I stared at the thick outline of the main tank where Frank drifted in slow, patient circles, where the sharks moved in their endless, ancient patterns, indifferent to everything above the waterline.
Survival.
That was the word now. Not preservation. Not conservation. Not the careful, measured stewardship we’d both built careers around.
Survival.
An idea formed slowly, took shape in the back of my mind before I was fully aware of it.
“What if we release the sharks?” I said.
Callan didn’t respond immediately, but I saw the shift in his posture, the way his body went still—not tense—the way he listened when something caught his attention.
“Into the ocean,” I said.
His head came up. His eyes locked onto mine.
I kept going, my voice steadier than I felt.
“If we take the sharks out of the equation, more fish survive the consolidation. Smaller species reproduce faster. They’re sustainable. We’d be building a food source that replenishes itself instead of one that gets eaten from the top down.”
I gestured at the blueprint, at the network of tanks he’d been marking for consolidation.
“The sharks require the most food of anything in this building,” I said, “by a significant margin.

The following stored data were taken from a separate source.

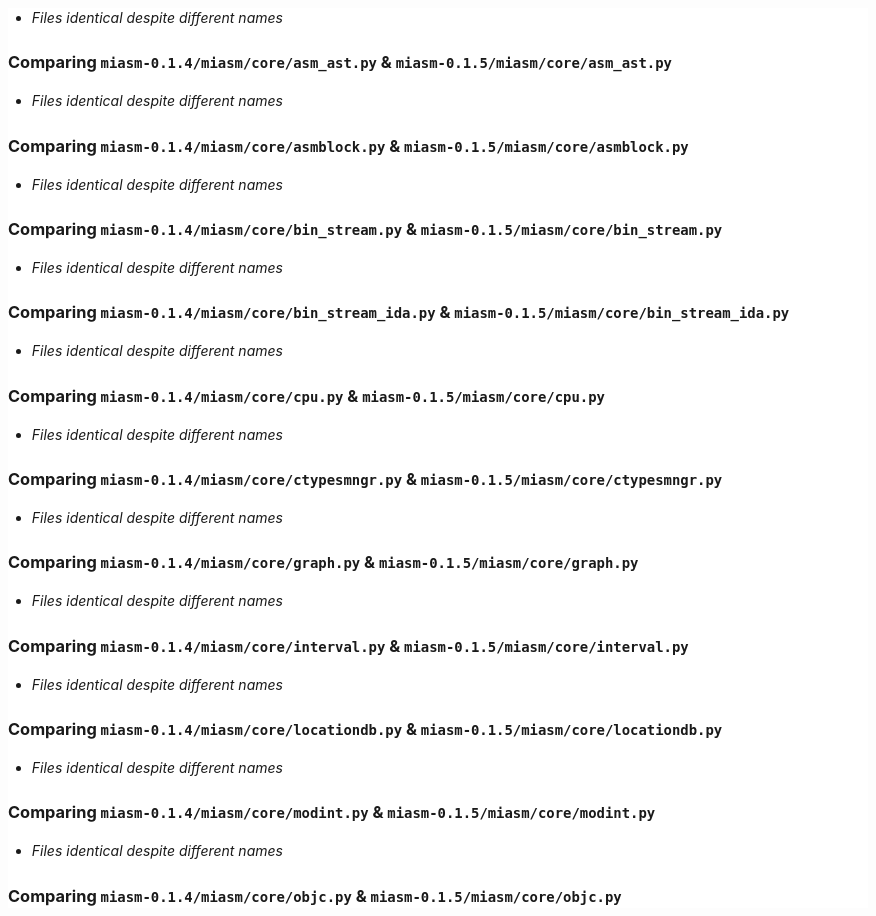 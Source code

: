  * *Files identical despite different names*

### Comparing `miasm-0.1.4/miasm/core/asm_ast.py` & `miasm-0.1.5/miasm/core/asm_ast.py`

 * *Files identical despite different names*

### Comparing `miasm-0.1.4/miasm/core/asmblock.py` & `miasm-0.1.5/miasm/core/asmblock.py`

 * *Files identical despite different names*

### Comparing `miasm-0.1.4/miasm/core/bin_stream.py` & `miasm-0.1.5/miasm/core/bin_stream.py`

 * *Files identical despite different names*

### Comparing `miasm-0.1.4/miasm/core/bin_stream_ida.py` & `miasm-0.1.5/miasm/core/bin_stream_ida.py`

 * *Files identical despite different names*

### Comparing `miasm-0.1.4/miasm/core/cpu.py` & `miasm-0.1.5/miasm/core/cpu.py`

 * *Files identical despite different names*

### Comparing `miasm-0.1.4/miasm/core/ctypesmngr.py` & `miasm-0.1.5/miasm/core/ctypesmngr.py`

 * *Files identical despite different names*

### Comparing `miasm-0.1.4/miasm/core/graph.py` & `miasm-0.1.5/miasm/core/graph.py`

 * *Files identical despite different names*

### Comparing `miasm-0.1.4/miasm/core/interval.py` & `miasm-0.1.5/miasm/core/interval.py`

 * *Files identical despite different names*

### Comparing `miasm-0.1.4/miasm/core/locationdb.py` & `miasm-0.1.5/miasm/core/locationdb.py`

 * *Files identical despite different names*

### Comparing `miasm-0.1.4/miasm/core/modint.py` & `miasm-0.1.5/miasm/core/modint.py`

 * *Files identical despite different names*

### Comparing `miasm-0.1.4/miasm/core/objc.py` & `miasm-0.1.5/miasm/core/objc.py`
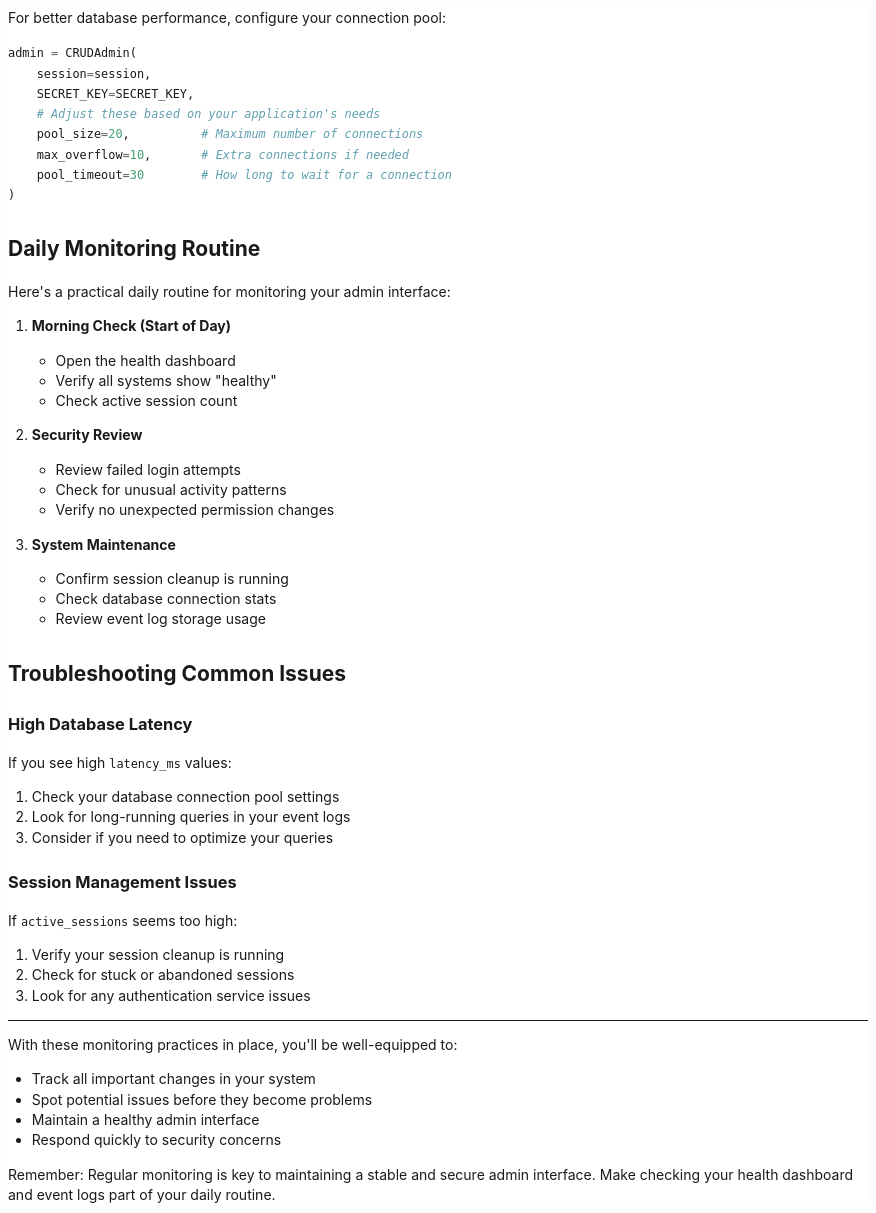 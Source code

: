 For better database performance, configure your connection pool:

```python
admin = CRUDAdmin(
    session=session,
    SECRET_KEY=SECRET_KEY,
    # Adjust these based on your application's needs
    pool_size=20,          # Maximum number of connections
    max_overflow=10,       # Extra connections if needed
    pool_timeout=30        # How long to wait for a connection
)
```

## Daily Monitoring Routine

Here's a practical daily routine for monitoring your admin interface:

1. **Morning Check (Start of Day)**
    - Open the health dashboard
    - Verify all systems show "healthy"
    - Check active session count

2. **Security Review**
    - Review failed login attempts
    - Check for unusual activity patterns
    - Verify no unexpected permission changes

3. **System Maintenance**
    - Confirm session cleanup is running
    - Check database connection stats
    - Review event log storage usage

## Troubleshooting Common Issues

### High Database Latency

If you see high `latency_ms` values:

1. Check your database connection pool settings
2. Look for long-running queries in your event logs
3. Consider if you need to optimize your queries

### Session Management Issues

If `active_sessions` seems too high:

1. Verify your session cleanup is running
2. Check for stuck or abandoned sessions
3. Look for any authentication service issues

---

With these monitoring practices in place, you'll be well-equipped to:

- Track all important changes in your system
- Spot potential issues before they become problems
- Maintain a healthy admin interface
- Respond quickly to security concerns

Remember: Regular monitoring is key to maintaining a stable and secure admin interface. Make checking your health dashboard and event logs part of your daily routine. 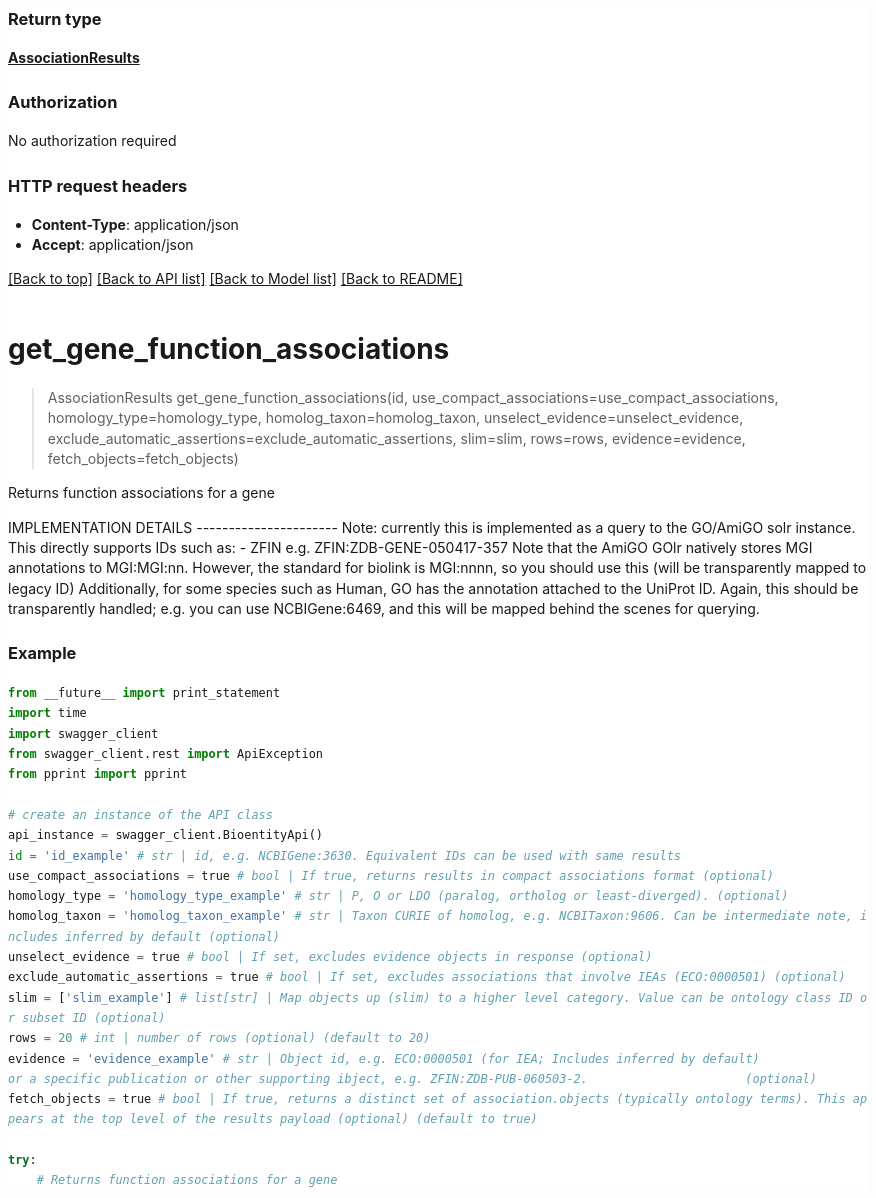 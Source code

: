 ### Return type

[**AssociationResults**](AssociationResults.md)

### Authorization

No authorization required

### HTTP request headers

 - **Content-Type**: application/json
 - **Accept**: application/json

[[Back to top]](#) [[Back to API list]](../README.md#documentation-for-api-endpoints) [[Back to Model list]](../README.md#documentation-for-models) [[Back to README]](../README.md)

# **get_gene_function_associations**
> AssociationResults get_gene_function_associations(id, use_compact_associations=use_compact_associations, homology_type=homology_type, homolog_taxon=homolog_taxon, unselect_evidence=unselect_evidence, exclude_automatic_assertions=exclude_automatic_assertions, slim=slim, rows=rows, evidence=evidence, fetch_objects=fetch_objects)

Returns function associations for a gene

IMPLEMENTATION DETAILS ----------------------  Note: currently this is implemented as a query to the GO/AmiGO solr instance. This directly supports IDs such as:   - ZFIN e.g. ZFIN:ZDB-GENE-050417-357  Note that the AmiGO GOlr natively stores MGI annotations to MGI:MGI:nn. However, the standard for biolink is MGI:nnnn, so you should use this (will be transparently mapped to legacy ID)  Additionally, for some species such as Human, GO has the annotation attached to the UniProt ID. Again, this should be transparently handled; e.g. you can use NCBIGene:6469, and this will be mapped behind the scenes for querying.

### Example 
```python
from __future__ import print_statement
import time
import swagger_client
from swagger_client.rest import ApiException
from pprint import pprint

# create an instance of the API class
api_instance = swagger_client.BioentityApi()
id = 'id_example' # str | id, e.g. NCBIGene:3630. Equivalent IDs can be used with same results
use_compact_associations = true # bool | If true, returns results in compact associations format (optional)
homology_type = 'homology_type_example' # str | P, O or LDO (paralog, ortholog or least-diverged). (optional)
homolog_taxon = 'homolog_taxon_example' # str | Taxon CURIE of homolog, e.g. NCBITaxon:9606. Can be intermediate note, includes inferred by default (optional)
unselect_evidence = true # bool | If set, excludes evidence objects in response (optional)
exclude_automatic_assertions = true # bool | If set, excludes associations that involve IEAs (ECO:0000501) (optional)
slim = ['slim_example'] # list[str] | Map objects up (slim) to a higher level category. Value can be ontology class ID or subset ID (optional)
rows = 20 # int | number of rows (optional) (default to 20)
evidence = 'evidence_example' # str | Object id, e.g. ECO:0000501 (for IEA; Includes inferred by default)                     or a specific publication or other supporting ibject, e.g. ZFIN:ZDB-PUB-060503-2.                      (optional)
fetch_objects = true # bool | If true, returns a distinct set of association.objects (typically ontology terms). This appears at the top level of the results payload (optional) (default to true)

try: 
    # Returns function associations for a gene
```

Every pound of fish we feed them is a pound we can’t use ourselves.”
I hesitated, then added quietly, “Or a pound that could keep dozens of smaller fish alive.”
The words hung between us.
He stared at me; his expression was unreadable.
I pushed forward.
“They don’t belong in here anymore, Callan. Not under these conditions, not when they could survive out there without
us—no walls, without feeding schedules, or someone deciding whether they were worth the resources.”
He exhaled slowly, as his gaze drifted away from me toward the glass.
“They’ve never hunted in open water,” he said after a moment. “They’ve been fed on a schedule their entire lives.”
“They’re still sharks, Callan.”
He didn’t argue that.
“They’d adapt,” I said. “The instinct’s there; it’s always been there; the aquarium just suppressed it.”
I could see the war happening inside him, between the man who’d spent his entire career maintaining controlled ecosystems—measuring salinity and temperature and pH levels, keeping everything balanced, keeping everything alive inside walls he understood—and the man who was standing in a building with no help coming, trying to figure out how to keep two people and a hundred-year-old turtle alive for as long as possible.
Letting the sharks go meant giving up control and allowing nature to take them, accepting that what happened to them after that was no longer his responsibility.
For a man like Callan, that was not a small thing.
“And Frank?” he asked.
My throat tightened.
Frank couldn’t survive out there; a century of captivityhad made certain of that. His immune system, his feeding behavior, his ability to navigate open currents—all of it shaped by a life lived inside glass walls.